Our Captain Dewey captured a Spanish fleet in the ?? Sea at the Philippines.
Started to take the cow to pasture.
From May 1 to 3, 1898, Commodore George Dewey of the United States Navy fought the Spanish fleet, manned by Spanish and Filipino sailors, stationed at Cavite Puerto at Canacao Bay. The battle was of great significance to Philippine history because it marked the end of Spanish sovereignty and the beginning of the American regime. In world historical perspective, the battle siggnalled the entry of the United States in the community of world powers. You can read more by clicking here.
Tuesday, May 3, 1898 Lennie makes no entry in his diary this date.
Wednesday, May 4, 1898
A cloudy day.
Rained all day.
Social community met at Ollie's house. (Ollie is Lennie's married sister.)
Thursday, May 5, 1898
Jessie Dorf ? went out to pick flowers. No school. Art ?? came home.
Friday, May 6, 1898
Had an exhibition at school of the ?? work to be sent to Omaha.
Went to band practice.
On this day Theodore Roosevelt is named Lieutenant-Colonel of the Rough Riders who will charge up Kettle Hill and San Juan Hill on July 1. Actually only Roosevelt rode a horse. The rest of the fellas were afoot. You can read more here.
Saturday, May 7, 1898
Received word from Dewey.
He captured eleven vessels.
Killed 300, ?? 400 ??.
Lennie makes it sound as if he, personally, received word from Commodore George Dewey but I'm sure you won't mind if I say that surely is not the case. Why would Dewey be sending word to a rapscallion 17-year-old boy in Wakefield, Nebraska, who spends half his time walking girls home from church and the other half out riding his bicycle or going to band practice! Nope, I'm certain Dewey was not in direct correspondence with our Lennie. But at least Lennie is keeping up with the news....even if his handwriting is a bit illegible.

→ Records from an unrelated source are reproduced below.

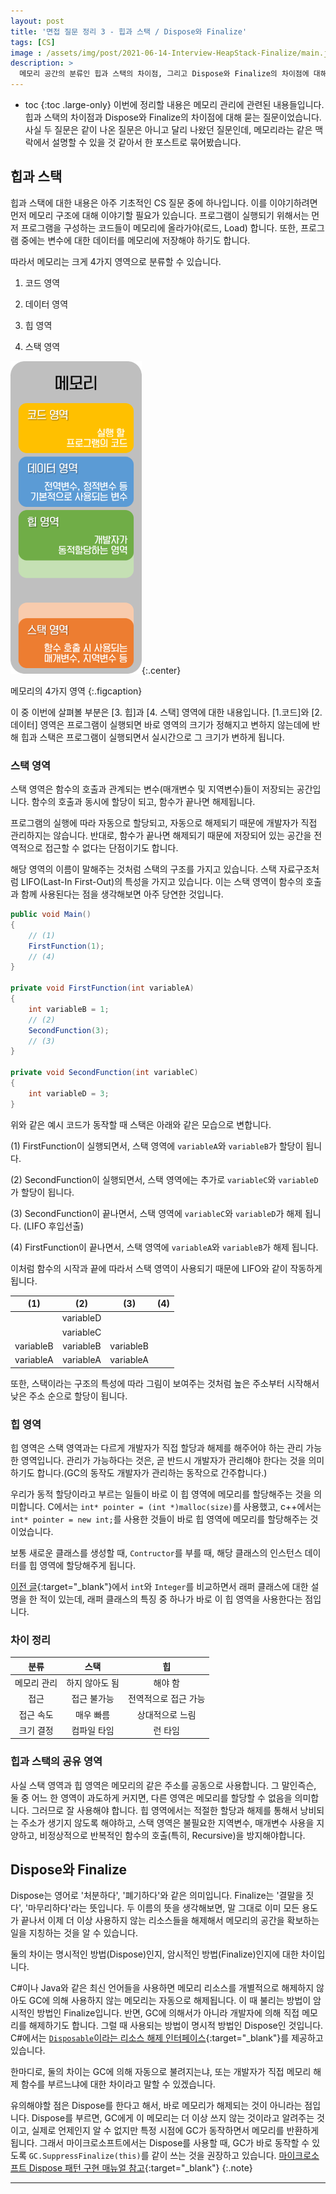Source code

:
 ```yaml
---
layout: post
title: '면접 질문 정리 3 - 힙과 스택 / Dispose와 Finalize'
tags: [CS]
image : /assets/img/post/2021-06-14-Interview-HeapStack-Finalize/main.jpg
description: >
  메모리 공간의 분류인 힙과 스택의 차이점, 그리고 Dispose와 Finalize의 차이점에 대해서 알아보도록 합시다. 
---
```


* toc
{:toc .large-only}
이번에 정리할 내용은 메모리 관리에 관련된 내용들입니다. 힙과 스택의 차이점과 Dispose와 Finalize의 차이점에 대해 묻는 질문이었습니다. 사실 두 질문은 같이 나온 질문은 아니고 달리 나왔던 질문인데, 메모리라는 같은 맥락에서 설명할 수 있을 것 같아서 한 포스트로 묶어봤습니다. 

## 힙과 스택

힙과 스택에 대한 내용은 아주 기초적인 CS 질문 중에 하나입니다. 이를 이야기하려면 먼저 메모리 구조에 대해 이야기할 필요가 있습니다. 프로그램이 실행되기 위해서는 먼저 프로그램을 구성하는 코드들이 메모리에 올라가야(로드, Load) 합니다. 또한, 프로그램 중에는 변수에 대한 데이터를 메모리에 저장해야 하기도 합니다. 

따라서 메모리는 크게 4가지 영역으로 분류할 수 있습니다.

1. 코드 영역

2. 데이터 영역

3. 힙 영역

4. 스택 영역

![메모리 구조](/assets/img/post/2021-06-14-Interview-HeapStack-Finalize/memory.png){:.center}

메모리의 4가지 영역
{:.figcaption}

이 중 이번에 살펴볼 부분은 [3. 힙]과 [4. 스택] 영역에 대한 내용입니다. [1.코드]와 [2. 데이터] 영역은 프로그램이 실행되면 바로 영역의 크기가 정해지고 변하지 않는데에 반해 힙과 스택은 프로그램이 실행되면서 실시간으로 그 크기가 변하게 됩니다.

### 스택 영역

스택 영역은 함수의 호출과 관계되는 변수(매개변수 및 지역변수)들이 저장되는 공간입니다. 함수의 호출과 동시에 할당이 되고, 함수가 끝나면 해제됩니다. 

프로그램의 실행에 따라 자동으로 할당되고, 자동으로 해제되기 때문에 개발자가 직접 관리하지는 않습니다. 반대로, 함수가 끝나면 해제되기 때문에 저장되어 있는 공간을 전역적으로 접근할 수 없다는 단점이기도 합니다. 

해당 영역의 이름이 말해주는 것처럼 스택의 구조를 가지고 있습니다. 스택 자료구조처럼 LIFO(Last-In First-Out)의 특성을 가지고 있습니다. 이는 스택 영역이 함수의 호출과 함께 사용된다는 점을 생각해보면 아주 당연한 것입니다.

```csharp
public void Main()
{
    // (1)
    FirstFunction(1);
    // (4)
}

private void FirstFunction(int variableA)
{
    int variableB = 1;
    // (2)
    SecondFunction(3);
    // (3)
}

private void SecondFunction(int variableC)
{
    int variableD = 3;
}
```

위와 같은 예시 코드가 동작할 때 스택은 아래와 같은 모습으로 변합니다. 

(1) FirstFunction이 실행되면서, 스택 영역에 `variableA`와 `variableB`가 할당이 됩니다.

(2) SecondFunction이 실행되면서, 스택 영역에는 추가로 `variableC`와 `variableD`가 할당이 됩니다.

(3) SecondFunction이 끝나면서, 스택 영역에  `variableC`와 `variableD`가 해제 됩니다. (LIFO 후입선출)

(4) FirstFunction이 끝나면서, 스택 영역에 `variableA`와 `variableB`가 해제 됩니다.

이처럼 함수의 시작과 끝에 따라서 스택 영역이 사용되기 때문에 LIFO와 같이 작동하게 됩니다. 

|    (1)    |    (2)    |    (3)    | (4)  |
| :-------: | :-------: | :-------: | :--: |
|           | variableD |           |      |
|           | variableC |           |      |
| variableB | variableB | variableB |      |
| variableA | variableA | variableA |      |

또한, 스택이라는 구조의 특성에 따라 그림이 보여주는 것처럼 높은 주소부터 시작해서 낮은 주소 순으로 할당이 됩니다. 

### 힙 영역

힙 영역은 스택 영역과는 다르게 개발자가 직접 할당과 해제를 해주어야 하는 관리 가능한 영역입니다. 관리가 가능하다는 것은, 곧 반드시 개발자가 관리해야 한다는 것을 의미하기도 합니다.(GC의 동작도 개발자가 관리하는 동작으로 간주합니다.)

우리가 동적 할당이라고 부르는 일들이 바로 이 힙 영역에 메모리를 할당해주는 것을 의미합니다. C에서는 `int* pointer = (int *)malloc(size)`를 사용했고, c++에서는 `int* pointer = new int;`를 사용한 것들이 바로 힙 영역에 메모리를 할당해주는 것이었습니다. 

보통 새로운 클래스를 생성할 때, `Contructor`를 부를 때, 해당 클래스의 인스턴스 데이터를 힙 영역에 할당해주게 됩니다.

[이전 글](https://leehs27.github.io/programming/2021-06-10-Interview-Integer/){:target="_blank"}에서 `int`와 `Integer`를 비교하면서 래퍼 클래스에 대한 설명을 한 적이 있는데, 래퍼 클래스의 특징 중 하나가 바로 이 힙 영역을 사용한다는 점입니다. 

### 차이 정리

|    분류     |      스택      |          힙          |
| :---------: | :------------: | :------------------: |
| 메모리 관리 | 하지 않아도 됨 |       해야 함        |
|    접근     |  접근 불가능   | 전역적으로 접근 가능 |
|  접근 속도  |   매우 빠름    |   상대적으로 느림    |
|  크기 결정  |  컴파일 타임   |       런 타임        |

### 힙과 스택의 공유 영역

사실 스택 영역과 힙 영역은 메모리의 같은 주소를 공동으로 사용합니다. 그 말인즉슨, 둘 중 어느 한 영역이 과도하게 커지면, 다른 영역은 메모리를 할당할 수 없음을 의미합니다. 그러므로 잘 사용해야 합니다. 힙 영역에서는 적절한 할당과 해제를 통해서 낭비되는 주소가 생기지 않도록 해야하고, 스택 영역은 불필요한 지역변수, 매개변수 사용을 지양하고, 비정상적으로 반복적인 함수의 호출(특히, Recursive)을 방지해야합니다.

## Dispose와 Finalize

Dispose는 영어로 '처분하다', '폐기하다'와 같은 의미입니다. Finalize는 '결말을 짓다', '마무리하다'라는 뜻입니다. 두 이름의 뜻을 생각해보면, 말 그대로 이미 모든 용도가 끝나서 이제 더 이상 사용하지 않는 리소스들을 해제해서 메모리의 공간을 확보하는 일을 지칭하는 것을 알 수 있습니다. 

둘의 차이는 명시적인 방법(Dispose)인지, 암시적인 방법(Finalize)인지에 대한 차이입니다. 

C#이나 Java와 같은 최신 언어들을 사용하면 메모리 리소스를 개별적으로 해제하지 않아도 GC에 의해 사용하지 않는 메모리는 자동으로 해제됩니다. 이 때 불리는 방법이 암시적인 방법인 Finalize입니다. 반면, GC에 의해서가 아니라 개발자에 의해 직접 메모리를 해제하기도 합니다. 그럴  때 사용되는 방법이 명시적 방법인 Dispose인 것입니다. C#에서는 [`Disposable`이라는 리소스 해제 인터페이스](https://docs.microsoft.com/ko-kr/dotnet/api/system.idisposable?view=net-5.0){:target="_blank"}를 제공하고 있습니다.

한마디로, 둘의 차이는 GC에 의해 자동으로 불려지는냐, 또는 개발자가 직접 메모리 해제 함수를 부르느냐에 대한 차이라고 말할 수 있겠습니다.

유의해야할 점은 Dispose를 한다고 해서, 바로 메모리가 해제되는 것이 아니라는 점입니다. Dispose를 부르면, GC에게 이 메모리는 더 이상 쓰지 않는 것이라고 알려주는 것이고, 실제로 언제인지 알 수 없지만 특정 시점에 GC가 동작하면서 메모리를 반환하게 됩니다. 그래서 마이크로소프트에서는 Dispose를 사용할 때, GC가 바로 동작할 수 있도록 `GC.SuppressFinalize(this)`를 같이 쓰는 것을 권장하고 있습니다. [마이크로소프트 Dispose 패턴 구현 매뉴얼 참고](https://docs.microsoft.com/ko-kr/dotnet/standard/garbage-collection/implementing-dispose){:target="_blank"}
{:.note}

---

Meanwhile Omaha Bee reports that the Nebraska National Guard orders all commanders to recruit their respective commands to the maximum allowed by law, vis; eighty-one enlisted men. All recruits are directed to appear at Camp Alvin Saunders until May 2, 1898, after which they will report at the rendevouz at Old Fort Omaha near Omaha, Nebraska.
The paper is full of news on the war with nation after nation weighing in on how they view the situation.